Langgässer began work on her masterpiece, Das unauslöschliche Siegel (The Indelible Seal), in 1936, but was not be published until 1946. It was quickly seen as one of the most important novels to appear in postwar Germany, and was praised by Hermann Broch and Thomas Mann, among others. The book is Langgässer's reckoning with Germany's descent into darkness, but it is hardly a work of historical fiction. Rather it is a strange variation of the Baroque Welttheater, where humans are incidental players in a grand struggle between God and Satan. The core plots take place between 1914 and 1927 in the a village in the Rhineland and in France, but the book ends with an Epilogue 1943, a one-act play that brings the action forward to the present. Langgässer disrupts the narrative with seemingly unrelated scenes, dialogues, letters - for example, Bernadette of Lourdes makes an appearance - interjections that contribute little to the plot line but serve to round out the "theology" of the novel.
The central figure in Das unauslöschliche Siegel is the converted Jew Lazarus Belfontaine, the representative of the enlightened bourgeoisie. Belfontaine had received the sacrament of baptism (the"indelible seal") not because he believed in Christ the Savior, but in order to marry a German girl. Still, he had, in his mind, lived a blameless life. And yet Belfontaine is tormented by his inability to believe, his absence of faith. And so, in the first book (the novel is divided into three books plus the Epilogue 1943), we watch Belfontaine descend into the abyss of despair as every aspect of his life - and the daily life of the village - nauseates him. The other characters take on supernaturally grotesque features (Broch called the novel a "surrealistic" book). At the end of Book One Satan appears in one of his guises to lead Belfontaine into a new life in France.
Book Two shifts suddenly to a French novel of intrigue, following a parallel story of the aristocratic Hortense de Chamant who, in despair, eventually gives herself over to Satan and drowns in the Seine. Hortense is involved in a lesbian relationship with Suzette, In Book Three Suzette is married off to the bigamist Belfontaine, who meanwhile has built a prosperous new life for himself in France. But even here Belfontaine cannot escape the wretched ennui of his existence until finally (by page 585!) God's grace enters his heart as a lightening bolt, and Belfontaine is transformed into a holy, wandering beggar, ending up in Germany with refugees fleeing ahead of the Soviet Red Army. In the Epilogue 1943, the book returns to the village in the Rhineland, now being firebombed, as the remaining residents realize their suffering is a consequence of abandoning God.
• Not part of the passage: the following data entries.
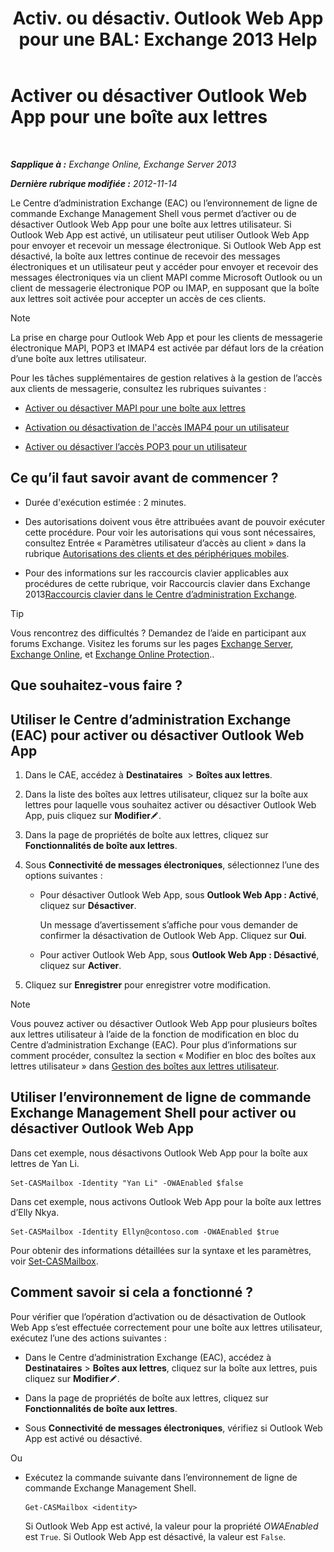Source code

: ﻿---
title: 'Activ. ou désactiv. Outlook Web App pour une BAL: Exchange 2013 Help'
TOCTitle: Activer ou désactiver Outlook Web App pour une boîte aux lettres
ms:assetid: abc19646-6211-4f18-a060-e347452dcc53
ms:mtpsurl: https://technet.microsoft.com/fr-fr/library/Bb124124(v=EXCHG.150)
ms:contentKeyID: 50555471
ms.date: 04/24/2018
mtps_version: v=EXCHG.150
ms.translationtype: HT
---

# Activer ou désactiver Outlook Web App pour une boîte aux lettres

 

_**Sapplique à :** Exchange Online, Exchange Server 2013_

_**Dernière rubrique modifiée :** 2012-11-14_

Le Centre d’administration Exchange (EAC) ou l’environnement de ligne de commande Exchange Management Shell vous permet d’activer ou de désactiver Outlook Web App pour une boîte aux lettres utilisateur. Si Outlook Web App est activé, un utilisateur peut utiliser Outlook Web App pour envoyer et recevoir un message électronique. Si Outlook Web App est désactivé, la boîte aux lettres continue de recevoir des messages électroniques et un utilisateur peut y accéder pour envoyer et recevoir des messages électroniques via un client MAPI comme Microsoft Outlook ou un client de messagerie électronique POP ou IMAP, en supposant que la boîte aux lettres soit activée pour accepter un accès de ces clients.

> [!NOTE]
> La prise en charge pour Outlook Web App et pour les clients de messagerie électronique MAPI, POP3 et IMAP4 est activée par défaut lors de la création d’une boîte aux lettres utilisateur.


Pour les tâches supplémentaires de gestion relatives à la gestion de l’accès aux clients de messagerie, consultez les rubriques suivantes :

  - [Activer ou désactiver MAPI pour une boîte aux lettres](enable-or-disable-mapi-for-a-mailbox-exchange-online-help.md)

  - [Activation ou désactivation de l'accès IMAP4 pour un utilisateur](enable-or-disable-imap4-access-for-a-user-exchange-2013-help.md)

  - [Activer ou désactiver l’accès POP3 pour un utilisateur](enable-or-disable-pop3-access-for-a-user-exchange-2013-help.md)

## Ce qu’il faut savoir avant de commencer ?

  - Durée d'exécution estimée : 2 minutes.

  - Des autorisations doivent vous être attribuées avant de pouvoir exécuter cette procédure. Pour voir les autorisations qui vous sont nécessaires, consultez Entrée « Paramètres utilisateur d’accès au client » dans la rubrique [Autorisations des clients et des périphériques mobiles](clients-and-mobile-devices-permissions-exchange-2013-help.md).

  - Pour des informations sur les raccourcis clavier applicables aux procédures de cette rubrique, voir Raccourcis clavier dans Exchange 2013[Raccourcis clavier dans le Centre d’administration Exchange](keyboard-shortcuts-in-the-exchange-admin-center-exchange-online-protection-help.md).

> [!TIP]
> Vous rencontrez des difficultés ? Demandez de l’aide en participant aux forums Exchange. Visitez les forums sur les pages <a href="https://go.microsoft.com/fwlink/p/?linkid=60612">Exchange Server</a>, <a href="https://go.microsoft.com/fwlink/p/?linkid=267542">Exchange Online</a>, et <a href="https://go.microsoft.com/fwlink/p/?linkid=285351">Exchange Online Protection</a>..


## Que souhaitez-vous faire ?

## Utiliser le Centre d’administration Exchange (EAC) pour activer ou désactiver Outlook Web App

1.  Dans le CAE, accédez à **Destinataires**  \> **Boîtes aux lettres**.

2.  Dans la liste des boîtes aux lettres utilisateur, cliquez sur la boîte aux lettres pour laquelle vous souhaitez activer ou désactiver Outlook Web App, puis cliquez sur **Modifier**![Icône Modifier](images/Bb124582.6f53ccb2-1f13-4c02-bea0-30690e6ea71d(EXCHG.150).gif "Icône Modifier").

3.  Dans la page de propriétés de boîte aux lettres, cliquez sur **Fonctionnalités de boîte aux lettres**.

4.  Sous **Connectivité de messages électroniques**, sélectionnez l’une des options suivantes :
    
      - Pour désactiver Outlook Web App, sous **Outlook Web App : Activé**, cliquez sur **Désactiver**.
        
        Un message d’avertissement s’affiche pour vous demander de confirmer la désactivation de Outlook Web App. Cliquez sur **Oui**.
    
      - Pour activer Outlook Web App, sous **Outlook Web App : Désactivé**, cliquez sur **Activer**.

5.  Cliquez sur **Enregistrer** pour enregistrer votre modification.

> [!NOTE]
> Vous pouvez activer ou désactiver Outlook Web App pour plusieurs boîtes aux lettres utilisateur à l’aide de la fonction de modification en bloc du Centre d’administration Exchange (EAC). Pour plus d’informations sur comment procéder, consultez la section « Modifier en bloc des boîtes aux lettres utilisateur » dans <a href="manage-user-mailboxes-exchange-2013-help.md">Gestion des boîtes aux lettres utilisateur</a>.


## Utiliser l’environnement de ligne de commande Exchange Management Shell pour activer ou désactiver Outlook Web App

Dans cet exemple, nous désactivons Outlook Web App pour la boîte aux lettres de Yan Li.

    Set-CASMailbox -Identity "Yan Li" -OWAEnabled $false

Dans cet exemple, nous activons Outlook Web App pour la boîte aux lettres d’Elly Nkya.

    Set-CASMailbox -Identity Ellyn@contoso.com -OWAEnabled $true

Pour obtenir des informations détaillées sur la syntaxe et les paramètres, voir [Set-CASMailbox](https://technet.microsoft.com/fr-fr/library/bb125264\(v=exchg.150\)).

## Comment savoir si cela a fonctionné ?

Pour vérifier que l’opération d’activation ou de désactivation de Outlook Web App s’est effectuée correctement pour une boîte aux lettres utilisateur, exécutez l’une des actions suivantes :

  - Dans le Centre d’administration Exchange (EAC), accédez à **Destinataires** \> **Boîtes aux lettres**, cliquez sur la boîte aux lettres, puis cliquez sur **Modifier**![Icône Modifier](images/Bb124582.6f53ccb2-1f13-4c02-bea0-30690e6ea71d(EXCHG.150).gif "Icône Modifier").

  - Dans la page de propriétés de boîte aux lettres, cliquez sur **Fonctionnalités de boîte aux lettres**.

  - Sous **Connectivité de messages électroniques**, vérifiez si Outlook Web App est activé ou désactivé.

Ou

  - Exécutez la commande suivante dans l’environnement de ligne de commande Exchange Management Shell.
    
        Get-CASMailbox <identity>
    
    Si Outlook Web App est activé, la valeur pour la propriété *OWAEnabled* est `True`. Si Outlook Web App est désactivé, la valeur est `False`.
The pivotal chapter of the book comes at the midpoint of novel. Two German officers - who appear nowhere else in the novel- climb the tower of a French church and discover the manuscripts of Juan Donoso Cortés a nineteenth century Spanish writer and diplomat. Langgässer lifts entire passages from his "Ensayo sobre El Catolicismo, El Liberalismo y El Socialismo" to put forward her analysis on the origins of the "German Revolution" (the Nazi Third Reich). Donoso Cortes served the courts in Paris and Berlin, and was equally critical of both the French Revolution and Prussian Protestantism. In his writings he stresses the utter impotence of all human systems of knowledge to solve the existential problems of mankind and that the only salvation is "blind faith" -
" blinder Glaube" - a recurring theme in Das unauslöschliche Siegel. For Langgässer, Rousseau and the enlightenment thinkers, along with Martin Luther, were historical embodiments of Satan.
Das unauslöschliche Siegel made an impact on a devastated nation seeking answers for its trauma. Today it seems an historical oddity; despite some modernist novelistic techniques and frank discussions of sexual relations (both heterosexual and lesbian), the novel seems dated. There is no psychological development of the characters, since they are only introduced to illustrate the novel's "theology". Even Belfontaine does not receive God's grace through any self-insight although he is something of an anomaly in the book for recognizing the absence of faith in his life. Langgässer excelled in her description of nature (she was an accomplished nature poet) but was oddly cold in drawing her characters.
Despite the international "buzz" surrounding Das unauslöschliche Siegel when it was released, I cannot find any evidence that an English translation was ever published. Her next and last novel - Märkische Argonautenfahrt- picks up where Epilogue 1943 leaves off, and did appear in English as The Quest (Knopf, 1953).